Bu üzücü olay, Türkiye'deki hukuk camiasında büyük bir infiale neden oldu. Stajyer avukat Teksöğüt, işi gereği Suruç'a giderek haciz işlemlerini gerçekleştirdikten sonra, Şanlıurfa şehir merkezine dönüş yolunda bir minibüs içinde bulunuyordu. Ancak, ne yazık ki, bu yolculuk kısa sürede kabusa dönüştü.

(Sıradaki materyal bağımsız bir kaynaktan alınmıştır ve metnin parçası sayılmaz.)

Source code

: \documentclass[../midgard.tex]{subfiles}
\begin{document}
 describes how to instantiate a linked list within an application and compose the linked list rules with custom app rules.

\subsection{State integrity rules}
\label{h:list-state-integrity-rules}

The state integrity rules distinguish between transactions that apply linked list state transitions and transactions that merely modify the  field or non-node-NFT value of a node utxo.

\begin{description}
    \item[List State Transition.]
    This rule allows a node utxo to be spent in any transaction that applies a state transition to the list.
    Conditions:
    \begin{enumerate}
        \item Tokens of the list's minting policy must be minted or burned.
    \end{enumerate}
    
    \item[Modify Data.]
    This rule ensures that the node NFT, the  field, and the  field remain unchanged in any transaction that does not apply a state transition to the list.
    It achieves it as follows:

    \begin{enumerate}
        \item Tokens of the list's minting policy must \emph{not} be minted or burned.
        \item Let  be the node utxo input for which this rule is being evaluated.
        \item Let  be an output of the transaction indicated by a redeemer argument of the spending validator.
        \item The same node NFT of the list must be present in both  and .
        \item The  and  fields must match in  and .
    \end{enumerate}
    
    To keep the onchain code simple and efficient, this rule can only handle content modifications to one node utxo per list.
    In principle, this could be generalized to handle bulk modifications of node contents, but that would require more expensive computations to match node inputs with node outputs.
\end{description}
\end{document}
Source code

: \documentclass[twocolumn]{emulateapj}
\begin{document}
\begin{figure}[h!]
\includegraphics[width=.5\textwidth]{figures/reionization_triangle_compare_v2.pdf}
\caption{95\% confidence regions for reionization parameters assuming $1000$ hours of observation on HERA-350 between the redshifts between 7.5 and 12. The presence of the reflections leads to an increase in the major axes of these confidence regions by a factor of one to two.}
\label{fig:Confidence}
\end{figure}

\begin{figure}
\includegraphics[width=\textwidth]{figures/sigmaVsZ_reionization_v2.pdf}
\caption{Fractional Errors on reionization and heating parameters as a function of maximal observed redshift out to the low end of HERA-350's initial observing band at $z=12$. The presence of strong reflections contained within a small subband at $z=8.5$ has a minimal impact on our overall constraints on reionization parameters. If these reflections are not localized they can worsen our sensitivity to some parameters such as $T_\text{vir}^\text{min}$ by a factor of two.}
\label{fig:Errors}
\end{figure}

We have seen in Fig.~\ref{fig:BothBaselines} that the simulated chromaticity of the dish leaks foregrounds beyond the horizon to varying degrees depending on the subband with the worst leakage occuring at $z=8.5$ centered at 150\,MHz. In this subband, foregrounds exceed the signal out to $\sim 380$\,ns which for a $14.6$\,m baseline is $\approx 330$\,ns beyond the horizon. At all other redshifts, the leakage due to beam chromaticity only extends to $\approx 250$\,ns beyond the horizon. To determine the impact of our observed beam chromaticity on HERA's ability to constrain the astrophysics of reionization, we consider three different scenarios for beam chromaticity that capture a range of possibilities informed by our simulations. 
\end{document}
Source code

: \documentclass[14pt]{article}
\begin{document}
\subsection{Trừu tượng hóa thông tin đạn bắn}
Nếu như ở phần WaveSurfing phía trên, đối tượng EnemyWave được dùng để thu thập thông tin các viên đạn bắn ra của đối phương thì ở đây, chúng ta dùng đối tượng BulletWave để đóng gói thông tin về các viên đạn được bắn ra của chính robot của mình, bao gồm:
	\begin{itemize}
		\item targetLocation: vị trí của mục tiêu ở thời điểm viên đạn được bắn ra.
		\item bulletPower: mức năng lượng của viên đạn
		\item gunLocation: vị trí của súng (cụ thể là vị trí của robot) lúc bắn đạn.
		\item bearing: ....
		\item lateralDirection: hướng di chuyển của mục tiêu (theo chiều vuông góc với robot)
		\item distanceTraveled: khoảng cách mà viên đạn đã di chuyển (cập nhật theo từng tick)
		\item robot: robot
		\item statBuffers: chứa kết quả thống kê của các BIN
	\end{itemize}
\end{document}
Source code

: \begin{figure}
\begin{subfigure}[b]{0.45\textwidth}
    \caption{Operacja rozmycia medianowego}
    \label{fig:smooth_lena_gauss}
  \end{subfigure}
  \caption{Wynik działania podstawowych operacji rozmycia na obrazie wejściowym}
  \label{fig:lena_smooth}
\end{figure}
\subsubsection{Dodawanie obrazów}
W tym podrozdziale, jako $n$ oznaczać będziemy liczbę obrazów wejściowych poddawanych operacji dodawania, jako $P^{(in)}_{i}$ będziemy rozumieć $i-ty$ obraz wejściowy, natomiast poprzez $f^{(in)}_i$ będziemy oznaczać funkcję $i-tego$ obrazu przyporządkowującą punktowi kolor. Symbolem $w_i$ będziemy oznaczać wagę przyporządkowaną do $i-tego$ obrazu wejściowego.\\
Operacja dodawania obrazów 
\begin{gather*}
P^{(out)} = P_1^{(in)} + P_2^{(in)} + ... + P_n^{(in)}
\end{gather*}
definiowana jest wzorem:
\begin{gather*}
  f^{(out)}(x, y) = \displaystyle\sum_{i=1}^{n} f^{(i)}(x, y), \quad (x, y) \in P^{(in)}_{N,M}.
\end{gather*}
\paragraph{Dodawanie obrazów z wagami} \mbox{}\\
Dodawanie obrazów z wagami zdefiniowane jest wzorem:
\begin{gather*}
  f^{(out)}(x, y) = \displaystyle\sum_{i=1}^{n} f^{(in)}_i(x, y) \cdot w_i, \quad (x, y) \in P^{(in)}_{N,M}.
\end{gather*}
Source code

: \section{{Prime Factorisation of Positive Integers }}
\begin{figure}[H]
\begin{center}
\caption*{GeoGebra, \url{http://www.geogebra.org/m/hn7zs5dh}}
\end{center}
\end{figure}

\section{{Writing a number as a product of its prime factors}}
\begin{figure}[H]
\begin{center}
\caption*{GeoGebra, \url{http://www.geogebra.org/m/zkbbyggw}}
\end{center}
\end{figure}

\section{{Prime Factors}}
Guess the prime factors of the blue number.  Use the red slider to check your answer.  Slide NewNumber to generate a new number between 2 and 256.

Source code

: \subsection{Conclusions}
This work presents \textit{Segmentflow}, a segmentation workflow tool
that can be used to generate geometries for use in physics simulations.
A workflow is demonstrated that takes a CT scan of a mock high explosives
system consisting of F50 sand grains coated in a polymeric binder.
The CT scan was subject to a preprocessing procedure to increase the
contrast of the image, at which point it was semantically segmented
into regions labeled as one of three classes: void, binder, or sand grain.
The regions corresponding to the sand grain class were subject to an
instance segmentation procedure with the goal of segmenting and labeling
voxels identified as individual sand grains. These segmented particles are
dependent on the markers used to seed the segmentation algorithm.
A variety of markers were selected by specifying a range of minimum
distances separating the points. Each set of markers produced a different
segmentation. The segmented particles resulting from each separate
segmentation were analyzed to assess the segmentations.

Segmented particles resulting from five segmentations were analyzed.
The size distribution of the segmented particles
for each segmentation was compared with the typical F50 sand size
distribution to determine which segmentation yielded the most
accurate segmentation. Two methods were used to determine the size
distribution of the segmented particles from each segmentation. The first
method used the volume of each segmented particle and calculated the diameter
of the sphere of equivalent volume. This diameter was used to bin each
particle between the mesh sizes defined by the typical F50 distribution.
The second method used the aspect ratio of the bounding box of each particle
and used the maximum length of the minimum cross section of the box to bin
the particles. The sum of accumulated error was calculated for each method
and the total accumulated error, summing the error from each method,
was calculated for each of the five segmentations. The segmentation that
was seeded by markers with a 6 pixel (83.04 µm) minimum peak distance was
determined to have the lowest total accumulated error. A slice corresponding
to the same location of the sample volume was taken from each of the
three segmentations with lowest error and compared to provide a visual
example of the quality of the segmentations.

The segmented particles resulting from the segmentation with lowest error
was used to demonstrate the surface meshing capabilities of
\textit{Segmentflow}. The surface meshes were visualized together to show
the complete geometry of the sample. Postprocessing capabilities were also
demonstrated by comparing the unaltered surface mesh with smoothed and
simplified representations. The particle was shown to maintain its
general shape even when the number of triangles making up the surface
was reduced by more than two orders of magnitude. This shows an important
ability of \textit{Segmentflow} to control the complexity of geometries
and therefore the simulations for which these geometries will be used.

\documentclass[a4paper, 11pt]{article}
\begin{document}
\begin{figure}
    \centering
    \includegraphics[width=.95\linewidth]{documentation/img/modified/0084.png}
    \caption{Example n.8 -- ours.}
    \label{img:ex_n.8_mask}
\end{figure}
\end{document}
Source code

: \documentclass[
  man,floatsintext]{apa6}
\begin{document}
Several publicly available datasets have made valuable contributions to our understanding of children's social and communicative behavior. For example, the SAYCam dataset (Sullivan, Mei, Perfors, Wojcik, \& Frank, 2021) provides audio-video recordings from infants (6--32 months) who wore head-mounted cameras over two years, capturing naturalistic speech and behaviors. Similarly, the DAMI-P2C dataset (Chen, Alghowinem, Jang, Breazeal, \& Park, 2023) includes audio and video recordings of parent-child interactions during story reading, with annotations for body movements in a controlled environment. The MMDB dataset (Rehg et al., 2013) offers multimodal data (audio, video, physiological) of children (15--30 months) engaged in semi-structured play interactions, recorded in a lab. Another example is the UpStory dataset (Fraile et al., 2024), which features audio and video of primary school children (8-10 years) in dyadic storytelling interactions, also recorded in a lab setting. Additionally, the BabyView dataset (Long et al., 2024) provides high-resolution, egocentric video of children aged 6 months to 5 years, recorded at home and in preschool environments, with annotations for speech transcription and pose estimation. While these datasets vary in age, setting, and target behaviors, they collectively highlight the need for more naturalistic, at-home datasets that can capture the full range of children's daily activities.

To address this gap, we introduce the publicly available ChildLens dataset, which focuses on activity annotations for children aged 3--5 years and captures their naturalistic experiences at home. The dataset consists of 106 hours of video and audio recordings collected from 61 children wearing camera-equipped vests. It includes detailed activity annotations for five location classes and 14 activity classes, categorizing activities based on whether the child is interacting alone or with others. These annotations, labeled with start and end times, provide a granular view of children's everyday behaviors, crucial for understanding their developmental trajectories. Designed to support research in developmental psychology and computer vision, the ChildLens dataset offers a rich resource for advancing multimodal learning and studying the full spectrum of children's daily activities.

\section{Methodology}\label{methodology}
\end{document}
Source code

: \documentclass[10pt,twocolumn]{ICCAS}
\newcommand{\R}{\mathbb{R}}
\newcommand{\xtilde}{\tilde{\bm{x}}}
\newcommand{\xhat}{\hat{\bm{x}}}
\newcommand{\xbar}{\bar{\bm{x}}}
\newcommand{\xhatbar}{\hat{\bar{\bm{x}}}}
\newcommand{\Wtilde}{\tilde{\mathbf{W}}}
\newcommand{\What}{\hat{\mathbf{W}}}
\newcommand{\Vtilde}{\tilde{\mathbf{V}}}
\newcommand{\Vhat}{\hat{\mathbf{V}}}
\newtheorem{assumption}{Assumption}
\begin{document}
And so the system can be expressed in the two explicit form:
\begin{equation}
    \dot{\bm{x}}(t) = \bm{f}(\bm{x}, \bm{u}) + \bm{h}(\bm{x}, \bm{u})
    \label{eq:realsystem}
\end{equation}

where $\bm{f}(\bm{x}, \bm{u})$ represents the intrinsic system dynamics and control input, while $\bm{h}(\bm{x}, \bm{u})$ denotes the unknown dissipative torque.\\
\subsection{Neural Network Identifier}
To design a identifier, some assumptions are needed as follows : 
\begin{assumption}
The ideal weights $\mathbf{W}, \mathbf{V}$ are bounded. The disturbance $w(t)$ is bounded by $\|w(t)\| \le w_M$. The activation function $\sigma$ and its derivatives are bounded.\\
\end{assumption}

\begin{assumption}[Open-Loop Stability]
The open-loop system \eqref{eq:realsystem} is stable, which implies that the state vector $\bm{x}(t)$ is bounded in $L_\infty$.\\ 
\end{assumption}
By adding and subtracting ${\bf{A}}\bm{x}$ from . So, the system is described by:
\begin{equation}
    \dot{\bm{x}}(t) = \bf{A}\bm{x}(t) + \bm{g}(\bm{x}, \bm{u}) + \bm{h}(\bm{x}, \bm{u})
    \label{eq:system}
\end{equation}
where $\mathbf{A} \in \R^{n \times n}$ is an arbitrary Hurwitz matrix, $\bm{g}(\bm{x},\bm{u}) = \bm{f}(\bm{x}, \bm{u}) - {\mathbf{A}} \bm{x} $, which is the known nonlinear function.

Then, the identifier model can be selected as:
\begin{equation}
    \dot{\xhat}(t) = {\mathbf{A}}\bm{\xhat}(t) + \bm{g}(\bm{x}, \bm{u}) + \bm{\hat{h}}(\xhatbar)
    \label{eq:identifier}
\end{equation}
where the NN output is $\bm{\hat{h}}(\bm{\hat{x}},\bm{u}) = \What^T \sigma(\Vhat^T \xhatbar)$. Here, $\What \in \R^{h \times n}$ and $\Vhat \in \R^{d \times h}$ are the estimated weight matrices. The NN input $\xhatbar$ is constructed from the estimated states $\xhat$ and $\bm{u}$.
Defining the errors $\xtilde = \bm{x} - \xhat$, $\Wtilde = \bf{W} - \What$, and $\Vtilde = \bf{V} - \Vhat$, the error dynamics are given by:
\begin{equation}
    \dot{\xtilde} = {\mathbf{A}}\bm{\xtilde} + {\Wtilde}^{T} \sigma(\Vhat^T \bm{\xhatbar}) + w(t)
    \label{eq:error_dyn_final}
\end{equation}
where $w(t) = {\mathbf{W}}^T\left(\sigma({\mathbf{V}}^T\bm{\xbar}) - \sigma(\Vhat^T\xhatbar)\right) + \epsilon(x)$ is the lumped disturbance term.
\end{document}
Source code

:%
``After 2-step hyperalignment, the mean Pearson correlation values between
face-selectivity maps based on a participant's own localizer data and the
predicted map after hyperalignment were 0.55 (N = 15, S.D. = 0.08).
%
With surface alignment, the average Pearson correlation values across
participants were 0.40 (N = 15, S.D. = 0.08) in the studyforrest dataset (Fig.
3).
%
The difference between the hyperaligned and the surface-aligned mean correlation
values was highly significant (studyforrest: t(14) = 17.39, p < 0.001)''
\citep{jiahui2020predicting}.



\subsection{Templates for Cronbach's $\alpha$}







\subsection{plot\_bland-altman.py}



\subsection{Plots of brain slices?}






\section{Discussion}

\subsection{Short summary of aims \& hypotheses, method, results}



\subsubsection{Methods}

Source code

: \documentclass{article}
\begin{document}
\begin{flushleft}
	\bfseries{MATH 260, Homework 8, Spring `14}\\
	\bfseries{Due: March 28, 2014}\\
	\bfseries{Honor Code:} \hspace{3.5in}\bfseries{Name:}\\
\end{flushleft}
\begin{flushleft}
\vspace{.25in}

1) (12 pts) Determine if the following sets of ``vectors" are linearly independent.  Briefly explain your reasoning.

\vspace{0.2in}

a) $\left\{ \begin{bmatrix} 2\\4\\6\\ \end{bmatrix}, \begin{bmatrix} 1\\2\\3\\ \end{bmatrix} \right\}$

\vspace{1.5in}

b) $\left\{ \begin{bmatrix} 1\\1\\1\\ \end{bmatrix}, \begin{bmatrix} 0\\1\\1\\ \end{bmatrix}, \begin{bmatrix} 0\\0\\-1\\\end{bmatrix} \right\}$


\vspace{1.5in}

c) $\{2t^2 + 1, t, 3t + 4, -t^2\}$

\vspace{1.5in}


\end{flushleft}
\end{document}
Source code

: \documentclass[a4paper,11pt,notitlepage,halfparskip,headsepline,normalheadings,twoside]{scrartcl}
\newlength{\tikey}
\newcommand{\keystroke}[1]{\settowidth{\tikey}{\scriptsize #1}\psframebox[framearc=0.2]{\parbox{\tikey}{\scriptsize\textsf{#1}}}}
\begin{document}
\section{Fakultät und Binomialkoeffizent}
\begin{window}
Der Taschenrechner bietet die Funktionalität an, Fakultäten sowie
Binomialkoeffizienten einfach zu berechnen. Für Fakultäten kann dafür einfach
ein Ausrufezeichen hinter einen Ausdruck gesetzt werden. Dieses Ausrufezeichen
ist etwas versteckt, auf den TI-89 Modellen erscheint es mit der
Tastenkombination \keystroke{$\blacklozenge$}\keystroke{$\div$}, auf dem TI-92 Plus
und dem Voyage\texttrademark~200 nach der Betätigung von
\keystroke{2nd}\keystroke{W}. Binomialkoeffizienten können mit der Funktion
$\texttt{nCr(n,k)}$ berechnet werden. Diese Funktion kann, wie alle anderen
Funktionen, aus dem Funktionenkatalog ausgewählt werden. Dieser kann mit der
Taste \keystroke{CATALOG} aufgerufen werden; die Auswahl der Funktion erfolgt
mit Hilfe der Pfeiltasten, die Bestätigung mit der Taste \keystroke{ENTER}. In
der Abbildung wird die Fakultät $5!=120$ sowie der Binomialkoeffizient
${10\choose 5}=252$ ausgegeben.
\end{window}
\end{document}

Minibüsün aynı araçta bulunan ve haciz işlemi yapılan kişinin yakını olduğu tahmin edilen Ahmet Eroğlu, Büşra Teksöğüt'ü hedef aldı. Eroğlu'nun saldırısı son derece şiddetliydi; avukat Teksöğüt'ü darp edip yere sürükledi. Çevredekilerin araya girmesiyle Teksöğüt kurtarıldı ve hemen bir ambulans çağrıldı. Teksöğüt'ün yaşadığı bu dehşet verici saldırının ardından, saldırgan hızla olay yerinden kaçtı. Şanlıurfa'da tedavi edildikten sonra, avukat Teksöğüt, yaşadıklarını anlattı.
Teksöğüt, haciz işlemlerinin tamamlandığını ve Suruç'a dönüş yolunda minibüsün içindeyken, kendisini takip eden kişinin, bir anda onu minibüsten dışarıya çektiğini ve ardından vahşice saldırdığını ifade etti. Saldırganın vurduğu yerlerin başında Teksöğüt'ün dizi geldi, sonucunda dizisi parçalandı ve telefonu kırıldı. Bu olayın, planlı ve önceden tasarlanmış bir saldırı olduğunu vurgulayan Teksöğüt, yaşadığı korkunç anları anlattı.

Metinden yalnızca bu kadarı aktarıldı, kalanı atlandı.